On the one hand they are being handed to multinational corporations for mining, and on the other hand they are starting with large scale agriculture and infrastructure projects. In addition to the armed conflict that we have been living through we women are the ones who are bearing the largest brunt to displacement because of the war, and most of us are heads of households. And for us the future of our sons and our daughters is very uncertain.
And that’s why I came here to talk to professors, students, people more broadly to talk about the reality that we are living in Colombia that is often not known here.
Q. Talk a little bit about the walk from La Toma to Bogota
For us as black women this is the first time that we did a mobilization of this sort. It was very difficult to make the decision to start walking because women were afraid. They had never walked in protest before. And the men were also not very supportive of the women walking. There was only one professor who was encouraging the women to walk. So when the moment came and we had to make the decision very few of us wanted to do it. So I told them, “if you don’t want to come, I will just walk by myself with my two sons”. So then they started saying “I will join, I will join” and 15 of us joined at the beginning.

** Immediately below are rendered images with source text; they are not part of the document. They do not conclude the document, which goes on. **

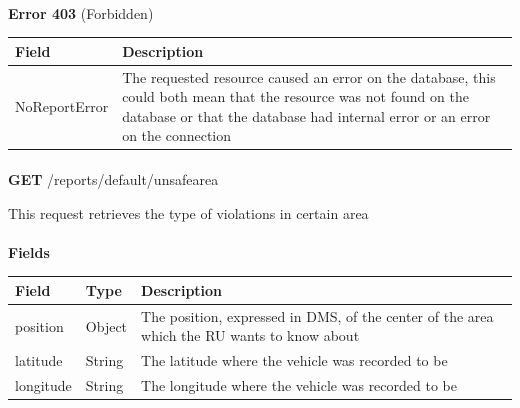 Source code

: 						\paragraph{}
							\textbf{Error 403} (Forbidden)
							\begin{table}[!h]
								\begin{tabular}{L{0.4\textwidth}L{0.4\textwidth}}
									\toprule
									Field & Description \\
									\midrule
								  	 NoReportError & The requested resource caused an error on the database, this could both mean that the resource was not found on the database or that the database had internal error or an error on the connection \\
								 	\bottomrule
								\end{tabular}
							\end{table}
	
						\paragraph{}
						\textbf{GET} /reports/default/unsafearea
						
						This request retrieves the type of violations in certain area
						\paragraph{}
							\textbf{Fields}
							\begin{table}[!h]
								\begin{tabular}{L{0.23\textwidth}L{0.15\textwidth}L{0.42\textwidth}}
									\toprule
									Field & Type & Description \\
									\midrule
								 	 position & Object & The position, expressed in DMS, of the center of the area which the RU wants to know about \\
								 	 \hspace{2.5mm} latitude & String & The latitude where the vehicle was recorded to be \\
								 	 \hspace{2.5mm} longitude & String & The longitude where the vehicle was recorded to be \\
								 	\bottomrule
								\end{tabular}
							\end{table}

But I was also worried and afraid that there wasn’t more of us. When we arrived at […] The next day there were 50 of us. And there were a lot of men who constituted the Maroon Guard, who were protecting us along the way. Along the way some of them wanted to go back. And the young men said “don’t worry, we are here with you, we will protect you.” So then we thought of strategies so we wouldn’t feel sad or fearful and we could keep going.
Then different media outlets started showing up to talk to us but the women were afraid to talk to them. There was a very formative process along the way where people said they were very proud of the women and that encouraged the women and it empowered them to speak. In some places there were very small children, like three years old, who would come dance for us and sing for us. There were elderly people, crying and saying that they were very proud of what we were doing, and we were very brave, and that encouraged them even more. They felt more important.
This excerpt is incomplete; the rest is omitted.